The Status Of The ‘Liquidity Drain’ Bear Case

What happened to the “liquidity drain” bear case? Asked the curious market participants.

I’ve fielded any number of questions this month about the widely-circulated thesis that said a combination of factors including, but not limited to, a deluge of T-bill issuance post-debt ceiling deal, would likely sap liquidity and with it, risk assets’ joie de vivre.

The overarching narrative remains valid. The ECB, for example, confirmed last week they’ll cease APP reinvestments in July (i.e., accelerated QT). I assume TLTRO repayments are still a factor in the eurozone as well. At some point, the BoJ will pivot, although it still isn’t clear what that’ll entail. Student loan payments in the US are set to restart, which is a liquidity headwind too.

Of course, investors care most about the T-bill part of the narrative, and on that front, it appears that RRP balances are receding faster than some analysts expected. That, in turn, could mitigate reserve drain, leading to a more benign outcome. RRP demand dropped below $2 trillion late last week for the first time in more than a year.

The drop on June 15 (when the dip below $2 trillion occurred) was larger than keen observers anticipated. “We think these trends are being exaggerated to an extent by seasonal [factors],” JPMorgan’s Jay Barry wrote, while conceding that if usage continues to wane, “it could indicate that the replenishment of the TGA could be mainly drawn from reduced RRP demand rather than a reduction of reserves on the Fed’s balance sheet, in contrast to our baseline view.”

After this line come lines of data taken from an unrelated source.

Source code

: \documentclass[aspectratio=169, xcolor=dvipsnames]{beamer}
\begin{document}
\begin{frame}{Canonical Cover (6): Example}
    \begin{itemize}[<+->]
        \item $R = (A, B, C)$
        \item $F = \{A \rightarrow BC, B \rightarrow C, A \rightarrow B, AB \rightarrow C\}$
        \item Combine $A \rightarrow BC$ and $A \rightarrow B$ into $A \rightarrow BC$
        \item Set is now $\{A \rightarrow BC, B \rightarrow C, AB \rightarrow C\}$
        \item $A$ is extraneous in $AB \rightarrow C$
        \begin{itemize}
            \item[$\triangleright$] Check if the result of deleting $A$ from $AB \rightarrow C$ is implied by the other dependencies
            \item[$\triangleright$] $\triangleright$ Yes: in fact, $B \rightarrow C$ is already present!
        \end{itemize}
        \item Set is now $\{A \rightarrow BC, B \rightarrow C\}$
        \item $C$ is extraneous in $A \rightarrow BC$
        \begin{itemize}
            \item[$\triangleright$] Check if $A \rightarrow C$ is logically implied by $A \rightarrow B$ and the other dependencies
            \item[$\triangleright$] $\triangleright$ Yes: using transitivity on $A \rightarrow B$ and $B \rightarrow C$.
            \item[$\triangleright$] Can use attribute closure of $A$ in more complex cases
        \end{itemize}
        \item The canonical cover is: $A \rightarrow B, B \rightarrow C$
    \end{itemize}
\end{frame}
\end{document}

Suffice to say opinions vary widely, but it all ultimately hangs on how attractive bills are relative to RRP and whether money market funds are comfortable with maturity extension. “Once bills are sufficiently cheap, we project a Fed liquidity drain that draws 90% from ON RRP [and] 10% from reserves,” BofA’s Mark Cabana said last week. “These numbers imply a false sense of precision, but they reflect our expectation the marginal bill buyer will be a cash re-allocation out of ON RRP.”

“The supply thus far has been digested remarkably well,” Goldman’s Praveen Korapaty remarked, of Treasury’s cash rebuild. “Contrary to our expectations, bill yields (and some repo rates) have been settling above the RRP rate in many instances, incentivizing money funds to allocate away from the RRP facility to these higher yielding alternatives result[ing] in a sharp decline in RRP balances,” he added.

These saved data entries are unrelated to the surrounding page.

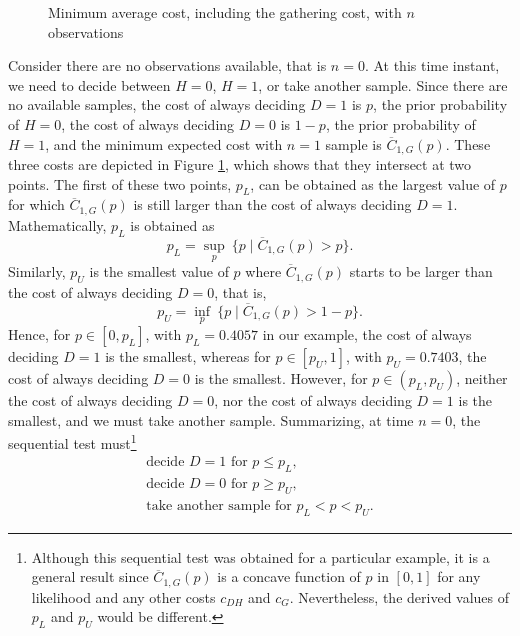 \begin{figure}[t]
	\begin{center}
		
	\end{center}
	\caption{Minimum average cost, including the gathering cost, with $n$ observations}
	\label{fig:average_cost3_n}
\end{figure}

Consider there are no observations available, that is $n = 0$. At this time instant, we need to decide between $H = 0$, $H = 1$, or take another sample. Since there are no available samples, the cost of always deciding $D = 1$ is $p$, the prior probability of $H = 0$, the cost of always deciding $D = 0$ is $1 - p$, the prior probability of $H = 1$, and the minimum expected cost with $n = 1$ sample is $\overline{C}_{1,G}(p)$. These three costs are depicted in Figure \ref{fig:average_cost3_n}, which shows that they intersect at two points. The first of these two points, $p_L$, can be obtained as the largest value of $p$ for which $\overline{C}_{1,G}(p)$ is still larger than the cost of always deciding $D = 1$. Mathematically, $p_L$ is obtained as
\begin{equation*}
	p_L = \sup_{p} \ \{p \mid \overline{C}_{1,G}(p) > p\}.
\end{equation*}
Similarly, $p_U$ is the smallest value of $p$ where $\overline{C}_{1,G}(p)$ starts to be larger than the cost of always deciding $D = 0$, that is,
\begin{equation*}
	p_U = \inf_{p} \  \{p \mid \overline{C}_{1,G}(p) > 1 - p\}.
\end{equation*}
Hence, for $p \in [0,p_L]$, with $p_L = 0.4057$ in our example, the cost of always deciding $D = 1$ is the smallest, whereas for $p \in [p_U,1]$, with $p_U = 0.7403$, the cost of always deciding $D = 0$ is the smallest. However, for $p \in (p_L,p_U)$, neither the cost of always deciding $D = 0$, nor the cost of always deciding $D = 1$ is the smallest, and we must take another sample. Summarizing, at time $n = 0$, the sequential test must\footnote{Although this sequential test was obtained for a particular example, it is a general result since $\overline{C}_{1,G}(p)$ is a concave function of $p$ in $[0,1]$ for any likelihood and any other costs $c_{DH}$ and $c_{G}$. Nevertheless, the derived values of $p_L$ and $p_U$ would be different.}
\begin{equation}
\label{eq:seq_test_n0}
\begin{array}{l}
	\text{decide } D = 1 \text{ for } p \leq p_L, \\
	\text{decide } D = 0 \text{ for } p \geq p_U, \\
	\text{take another sample for } p_L < p < p_U.
\end{array}
\end{equation}

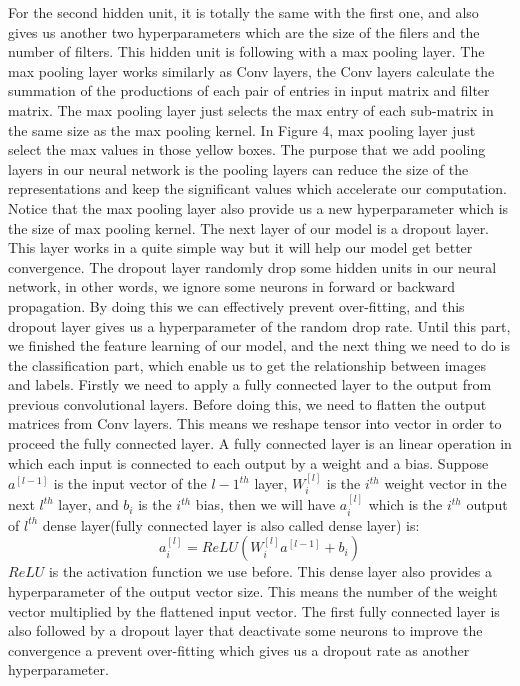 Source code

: \documentclass[12pt]{article}
\begin{document}
For the second hidden unit, it is totally the same with the first one, and also gives us another two hyperparameters which are the size of the filers and the number of filters. This hidden unit is following with a max pooling layer. The max pooling layer works similarly as Conv layers, the Conv layers calculate the summation of the productions of each pair of entries in input matrix and filter matrix. The max pooling layer just selects the max entry of each sub-matrix in the same size as the max pooling kernel. In Figure 4, max pooling layer just select the max values in those yellow boxes. The purpose that we add pooling layers in our neural network is the pooling layers can reduce the size of the representations and keep the significant values which accelerate our computation. Notice that the max pooling layer also provide us a new hyperparameter which is the size of max pooling kernel. The next layer of our model is a dropout layer. This layer works in a quite simple way but it will help our model get better convergence. The dropout layer randomly drop some hidden units in our neural network, in other words, we ignore some neurons in forward or backward propagation. By doing this we can effectively prevent over-fitting, and this dropout layer gives us a hyperparameter of the random drop rate. Until this part, we finished the feature learning of our model, and the next thing we need to do is the classification part, which enable us to get the relationship between images and labels. Firstly we need to apply a fully connected layer to the output from previous convolutional layers. Before doing this, we need to flatten the output matrices from Conv layers. This means we reshape tensor into vector in order to proceed the fully connected layer. A fully connected layer is an linear operation in which each input is connected to each output by a weight and a bias. Suppose $a^{[l-1]}$ is the  input vector of the $l-1^{th}$ layer, $W^{[l]}_i$ is the $i^{th}$ weight vector in the next $l^{th}$ layer, and $b_i$ is the $i^{th}$ bias, then we will have $a^{[l]}_i$ which is the $i^{th}$ output of $l^{th}$ dense layer(fully connected layer is also called dense layer) is:
$$a^{[l]}_i = ReLU(W^{[l]}_i a^{[l-1]} + b_i)$$
$ReLU$ is the activation function we use before. This dense layer also provides a hyperparameter of the output vector size. This means the number of the weight vector multiplied by the flattened input vector. The first fully connected layer is also followed by a dropout layer that deactivate some neurons to improve the convergence a prevent over-fitting which gives us a dropout rate as another hyperparameter. \\
\end{document}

There’s some speculation that the drop in RRP might’ve been attributable to tax payments, but Korapaty went on to say that if you extrapolate from “the current faster rate of RRP balance depletion over reserves,” the result would be “a dramatically different reserve trajectory” compared to Goldman’s baseline. Although it’s early, Korapaty suggested that if things keep going the way they’re going, the system could stay in an ample reserves regime for quite a while yet.

JPMorgan’s Nikolaos Panigirtzoglou is skeptical. “To the extent relative cheapness was a factor” in attracting money funds to bills, “much of that has since disappeared, which should reduce this attractiveness,” he said, suggesting money fund demand could soon wane.

“We continue to think that the bulk of the TGA rebuild will come at the expense of reserves rather than ON RRP, meaning the rebuild adds to the liquidity drainage that will naturally occur through QT,” Panigirtzoglou wrote. “Even in the extreme case where the TGA rebuild would entirely come from ON RRP rather than reserves, this would still see a contraction of broad liquidity in the US of more than 4%.”